MATERIAL FOR THIS EXERCISE below:

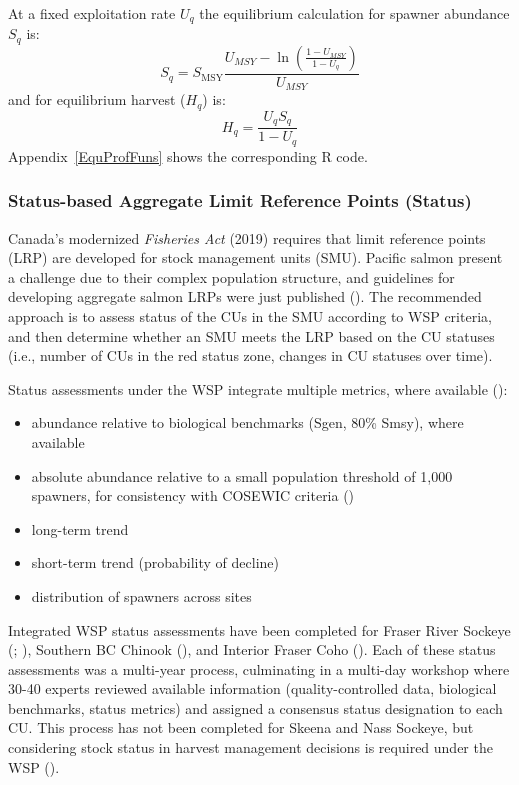 \documentclass[french,11pt]{book}
\begin{document}
At a fixed exploitation rate \(U_q\) the equilibrium calculation for spawner abundance \(S_{q}\) is:
\begin{equation}
S_{q} = S_{\mathrm{MSY}} \frac{U_{MSY} - \ln\left(\frac{1 - U_{MSY}}{1 - U_{q}}\right)}{U_{MSY}}
\end{equation}
and for equilibrium harvest (\(H_{q}\)) is:
\begin{equation}
H_{q} = \frac{U_{q}S_{q}}{1 - U_{q}}
\end{equation}
Appendix~\ref{EquProfFuns} shows the corresponding R code.

\subsubsection{Status-based Aggregate Limit Reference Points (Status)}\label{StatusMethods}

Canada's modernized \emph{Fisheries Act} (2019) requires that limit reference points (LRP) are developed for stock management units (SMU). Pacific salmon present a challenge due to their complex population structure, and guidelines for developing aggregate salmon LRPs were just published (). The recommended approach is to assess status of the CUs in the SMU according to WSP criteria, and then determine whether an SMU meets the LRP based on the CU statuses (i.e., number of CUs in the red status zone, changes in CU statuses over time).

Status assessments under the WSP integrate multiple metrics, where available ():
\begin{itemize}

\item
  abundance relative to biological benchmarks (Sgen, 80\% Smsy), where available
\item
  absolute abundance relative to a small population threshold of 1,000 spawners, for consistency with COSEWIC criteria ()
\item
  long-term trend
\item
  short-term trend (probability of decline)
\item
  distribution of spawners across sites
\end{itemize}
Integrated WSP status assessments have been completed for Fraser River Sockeye (; ), Southern BC Chinook (), and Interior Fraser Coho (). Each of these status assessments was a multi-year process, culminating in a multi-day workshop where 30-40 experts reviewed available information (quality-controlled data, biological benchmarks, status metrics) and assigned a consensus status designation to each CU. This process has not been completed for Skeena and Nass Sockeye, but considering stock status in harvest management decisions is required under the WSP ().
\end{document}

End of MATERIAL FOR THIS EXERCISE.

* REQUIRED ACTION: What's needed is every line above, retyped exactly and free of pictures.

* WRITTEN ANSWER:
 \documentclass[french,11pt]{book}
\begin{document}
At a fixed exploitation rate \(U_q\) the equilibrium calculation for spawner abundance \(S_{q}\) is:
\begin{equation}
S_{q} = S_{\mathrm{MSY}} \frac{U_{MSY} - \ln\left(\frac{1 - U_{MSY}}{1 - U_{q}}\right)}{U_{MSY}}
\end{equation}
and for equilibrium harvest (\(H_{q}\)) is:
\begin{equation}
H_{q} = \frac{U_{q}S_{q}}{1 - U_{q}}
\end{equation}
Appendix~\ref{EquProfFuns} shows the corresponding R code.

\subsubsection{Status-based Aggregate Limit Reference Points (Status)}\label{StatusMethods}

Canada's modernized \emph{Fisheries Act} (2019) requires that limit reference points (LRP) are developed for stock management units (SMU). Pacific salmon present a challenge due to their complex population structure, and guidelines for developing aggregate salmon LRPs were just published (). The recommended approach is to assess status of the CUs in the SMU according to WSP criteria, and then determine whether an SMU meets the LRP based on the CU statuses (i.e., number of CUs in the red status zone, changes in CU statuses over time).

Status assessments under the WSP integrate multiple metrics, where available ():
\begin{itemize}

\item
  abundance relative to biological benchmarks (Sgen, 80\% Smsy), where available
\item
  absolute abundance relative to a small population threshold of 1,000 spawners, for consistency with COSEWIC criteria ()
\item
  long-term trend
\item
  short-term trend (probability of decline)
\item
  distribution of spawners across sites
\end{itemize}
Integrated WSP status assessments have been completed for Fraser River Sockeye (; ), Southern BC Chinook (), and Interior Fraser Coho (). Each of these status assessments was a multi-year process, culminating in a multi-day workshop where 30-40 experts reviewed available information (quality-controlled data, biological benchmarks, status metrics) and assigned a consensus status designation to each CU. This process has not been completed for Skeena and Nass Sockeye, but considering stock status in harvest management decisions is required under the WSP ().
\end{document}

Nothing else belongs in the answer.